WHAT THIS TASK INVOLVES
Word by word and line by line, write out all of the records.

EXERCISE DATA
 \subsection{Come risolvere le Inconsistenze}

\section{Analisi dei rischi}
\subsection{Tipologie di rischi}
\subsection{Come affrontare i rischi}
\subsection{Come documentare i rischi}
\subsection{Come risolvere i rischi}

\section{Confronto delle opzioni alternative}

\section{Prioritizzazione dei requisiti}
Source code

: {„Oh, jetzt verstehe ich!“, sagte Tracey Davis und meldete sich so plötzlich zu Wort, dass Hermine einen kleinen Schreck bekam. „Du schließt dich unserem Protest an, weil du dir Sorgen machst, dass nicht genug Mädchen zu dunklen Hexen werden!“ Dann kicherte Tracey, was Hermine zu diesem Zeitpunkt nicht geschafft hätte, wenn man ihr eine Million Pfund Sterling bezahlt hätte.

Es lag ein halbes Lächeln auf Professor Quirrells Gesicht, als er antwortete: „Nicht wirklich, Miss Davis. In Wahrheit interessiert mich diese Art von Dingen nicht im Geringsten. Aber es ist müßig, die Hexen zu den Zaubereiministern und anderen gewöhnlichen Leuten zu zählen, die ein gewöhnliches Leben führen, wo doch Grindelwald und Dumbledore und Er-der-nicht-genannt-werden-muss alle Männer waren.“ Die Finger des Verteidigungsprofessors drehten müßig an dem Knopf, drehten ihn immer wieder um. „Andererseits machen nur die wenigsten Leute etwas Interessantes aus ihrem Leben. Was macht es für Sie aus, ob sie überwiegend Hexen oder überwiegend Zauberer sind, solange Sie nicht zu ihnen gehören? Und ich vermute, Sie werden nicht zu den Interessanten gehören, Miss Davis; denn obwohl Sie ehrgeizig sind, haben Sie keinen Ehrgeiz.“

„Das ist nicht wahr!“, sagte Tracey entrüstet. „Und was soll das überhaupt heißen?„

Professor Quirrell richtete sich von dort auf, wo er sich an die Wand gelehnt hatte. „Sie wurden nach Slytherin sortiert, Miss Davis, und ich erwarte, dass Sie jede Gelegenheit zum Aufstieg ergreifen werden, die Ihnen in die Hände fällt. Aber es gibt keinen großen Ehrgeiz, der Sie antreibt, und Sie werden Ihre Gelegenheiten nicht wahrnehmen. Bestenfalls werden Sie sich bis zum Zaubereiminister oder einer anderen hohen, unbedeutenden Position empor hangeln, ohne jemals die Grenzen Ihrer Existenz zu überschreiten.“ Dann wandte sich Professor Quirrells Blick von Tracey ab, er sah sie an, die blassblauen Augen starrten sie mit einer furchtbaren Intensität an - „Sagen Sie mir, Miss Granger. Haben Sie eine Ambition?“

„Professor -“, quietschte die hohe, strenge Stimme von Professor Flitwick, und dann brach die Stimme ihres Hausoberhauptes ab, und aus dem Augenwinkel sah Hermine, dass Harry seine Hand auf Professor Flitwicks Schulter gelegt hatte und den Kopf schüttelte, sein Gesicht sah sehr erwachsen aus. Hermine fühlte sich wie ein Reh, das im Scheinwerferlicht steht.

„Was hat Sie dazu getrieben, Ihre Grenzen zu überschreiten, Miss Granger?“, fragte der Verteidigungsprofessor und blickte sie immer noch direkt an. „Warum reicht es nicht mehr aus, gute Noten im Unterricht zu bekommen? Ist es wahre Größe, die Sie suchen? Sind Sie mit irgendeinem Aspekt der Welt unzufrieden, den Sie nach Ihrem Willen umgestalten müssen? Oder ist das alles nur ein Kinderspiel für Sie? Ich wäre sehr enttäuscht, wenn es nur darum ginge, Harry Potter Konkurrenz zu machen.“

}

ANSWER TO THE PROBLEM
 \subsection{Come risolvere le Inconsistenze}

\section{Analisi dei rischi}
\subsection{Tipologie di rischi}
\subsection{Come affrontare i rischi}
\subsection{Come documentare i rischi}
\subsection{Come risolvere i rischi}

\section{Confronto delle opzioni alternative}

\section{Prioritizzazione dei requisiti}
Source code

: {„Oh, jetzt verstehe ich!“, sagte Tracey Davis und meldete sich so plötzlich zu Wort, dass Hermine einen kleinen Schreck bekam. „Du schließt dich unserem Protest an, weil du dir Sorgen machst, dass nicht genug Mädchen zu dunklen Hexen werden!“ Dann kicherte Tracey, was Hermine zu diesem Zeitpunkt nicht geschafft hätte, wenn man ihr eine Million Pfund Sterling bezahlt hätte.

Es lag ein halbes Lächeln auf Professor Quirrells Gesicht, als er antwortete: „Nicht wirklich, Miss Davis. In Wahrheit interessiert mich diese Art von Dingen nicht im Geringsten. Aber es ist müßig, die Hexen zu den Zaubereiministern und anderen gewöhnlichen Leuten zu zählen, die ein gewöhnliches Leben führen, wo doch Grindelwald und Dumbledore und Er-der-nicht-genannt-werden-muss alle Männer waren.“ Die Finger des Verteidigungsprofessors drehten müßig an dem Knopf, drehten ihn immer wieder um. „Andererseits machen nur die wenigsten Leute etwas Interessantes aus ihrem Leben. Was macht es für Sie aus, ob sie überwiegend Hexen oder überwiegend Zauberer sind, solange Sie nicht zu ihnen gehören? Und ich vermute, Sie werden nicht zu den Interessanten gehören, Miss Davis; denn obwohl Sie ehrgeizig sind, haben Sie keinen Ehrgeiz.“

„Das ist nicht wahr!“, sagte Tracey entrüstet. „Und was soll das überhaupt heißen?„

Professor Quirrell richtete sich von dort auf, wo er sich an die Wand gelehnt hatte. „Sie wurden nach Slytherin sortiert, Miss Davis, und ich erwarte, dass Sie jede Gelegenheit zum Aufstieg ergreifen werden, die Ihnen in die Hände fällt. Aber es gibt keinen großen Ehrgeiz, der Sie antreibt, und Sie werden Ihre Gelegenheiten nicht wahrnehmen. Bestenfalls werden Sie sich bis zum Zaubereiminister oder einer anderen hohen, unbedeutenden Position empor hangeln, ohne jemals die Grenzen Ihrer Existenz zu überschreiten.“ Dann wandte sich Professor Quirrells Blick von Tracey ab, er sah sie an, die blassblauen Augen starrten sie mit einer furchtbaren Intensität an - „Sagen Sie mir, Miss Granger. Haben Sie eine Ambition?“

„Professor -“, quietschte die hohe, strenge Stimme von Professor Flitwick, und dann brach die Stimme ihres Hausoberhauptes ab, und aus dem Augenwinkel sah Hermine, dass Harry seine Hand auf Professor Flitwicks Schulter gelegt hatte und den Kopf schüttelte, sein Gesicht sah sehr erwachsen aus. Hermine fühlte sich wie ein Reh, das im Scheinwerferlicht steht.

„Was hat Sie dazu getrieben, Ihre Grenzen zu überschreiten, Miss Granger?“, fragte der Verteidigungsprofessor und blickte sie immer noch direkt an. „Warum reicht es nicht mehr aus, gute Noten im Unterricht zu bekommen? Ist es wahre Größe, die Sie suchen? Sind Sie mit irgendeinem Aspekt der Welt unzufrieden, den Sie nach Ihrem Willen umgestalten müssen? Oder ist das alles nur ein Kinderspiel für Sie? Ich wäre sehr enttäuscht, wenn es nur darum ginge, Harry Potter Konkurrenz zu machen.“

}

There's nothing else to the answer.